Hubert Bruce Day (8 December 1927 – 5 December 2015) was an Australian structural engineer, who undertook bridge design works for the Melbourne & Metropolitan Board of Works and Country Roads Board in Melbourne, Australia from the 1950s to 1980s.

Bruce Day was the principal design engineer for the bridge over Punt Road on the South Eastern Freeway, the first major metropolitan freeway in Melbourne. He also designed the elevated roadway section of stage two of the freeway over the Yarra River and Gardiners Creek. Day was involved in the investigation of the causes of the partial collapse of the Kings Way Bridge, for which he designed post tensioning strengthening. He oversaw the design of three bridges for St Kilda Junction while designing one of them himself. Graham Ebbage designed the westernmost bridge spanning Queens Road. These bridges provided grade separation of major roads and tram bridges. Ebbage went on to design bridges in Brisbane and Hong Kong. In the mid 1970s, Day designed the bridges for the Eastern Freeway stage 1, ensuring that aesthetic considerations were given prominence in this sensitive and controversial project.

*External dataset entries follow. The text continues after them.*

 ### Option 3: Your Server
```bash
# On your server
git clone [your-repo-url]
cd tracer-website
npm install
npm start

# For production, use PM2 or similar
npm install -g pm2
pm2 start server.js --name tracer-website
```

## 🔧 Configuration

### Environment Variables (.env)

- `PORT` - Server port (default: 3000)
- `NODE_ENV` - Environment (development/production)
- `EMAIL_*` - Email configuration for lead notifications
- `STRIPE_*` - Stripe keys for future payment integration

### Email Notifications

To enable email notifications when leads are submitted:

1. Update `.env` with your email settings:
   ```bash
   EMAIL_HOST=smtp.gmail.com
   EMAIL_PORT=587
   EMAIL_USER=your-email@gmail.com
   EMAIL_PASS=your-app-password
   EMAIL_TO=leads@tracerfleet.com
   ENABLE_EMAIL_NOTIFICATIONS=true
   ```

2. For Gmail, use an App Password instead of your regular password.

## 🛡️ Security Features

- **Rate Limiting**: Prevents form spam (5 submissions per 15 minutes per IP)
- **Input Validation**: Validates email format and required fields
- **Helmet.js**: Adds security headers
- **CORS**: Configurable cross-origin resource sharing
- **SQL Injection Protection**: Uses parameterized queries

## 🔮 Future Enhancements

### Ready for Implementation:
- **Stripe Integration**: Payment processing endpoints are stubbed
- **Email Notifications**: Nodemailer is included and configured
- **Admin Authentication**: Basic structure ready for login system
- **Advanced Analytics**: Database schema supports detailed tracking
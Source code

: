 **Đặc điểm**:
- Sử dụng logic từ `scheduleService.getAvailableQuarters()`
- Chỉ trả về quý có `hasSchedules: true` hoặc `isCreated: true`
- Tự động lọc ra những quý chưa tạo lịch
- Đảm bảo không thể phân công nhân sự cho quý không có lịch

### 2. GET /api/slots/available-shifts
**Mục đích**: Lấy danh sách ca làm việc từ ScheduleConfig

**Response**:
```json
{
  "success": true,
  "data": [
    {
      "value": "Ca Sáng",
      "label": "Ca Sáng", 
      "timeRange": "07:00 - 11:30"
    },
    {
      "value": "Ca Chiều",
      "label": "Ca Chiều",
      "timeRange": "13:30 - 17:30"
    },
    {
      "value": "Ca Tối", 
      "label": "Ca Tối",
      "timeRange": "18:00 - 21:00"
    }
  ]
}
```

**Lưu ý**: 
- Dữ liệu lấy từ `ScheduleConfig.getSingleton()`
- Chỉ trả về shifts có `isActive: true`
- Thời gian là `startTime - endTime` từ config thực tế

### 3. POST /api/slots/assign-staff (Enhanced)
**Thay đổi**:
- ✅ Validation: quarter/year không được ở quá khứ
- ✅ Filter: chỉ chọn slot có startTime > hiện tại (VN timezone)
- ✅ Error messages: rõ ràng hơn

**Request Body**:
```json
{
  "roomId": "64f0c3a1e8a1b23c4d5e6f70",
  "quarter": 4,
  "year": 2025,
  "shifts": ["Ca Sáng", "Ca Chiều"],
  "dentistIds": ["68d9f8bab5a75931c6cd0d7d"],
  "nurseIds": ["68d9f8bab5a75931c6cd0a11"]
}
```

The National Trust Historic Concrete Bridges Study identified a number of Day's bridge designs as being of state or regional significance for inclusion on the National Trust Register and Victorian Heritage Register. In particular the South Eastern Freeway elevated section bridges were identified as being of regional significance and the Eastern Freeway Stage 1 Bridges were identified as being of State Significance.

Day made an important contribution to the landscape character and built environment of Melbourne, and played a major role in transforming the city during a period of great change when freeways became the natural means of moving traffic.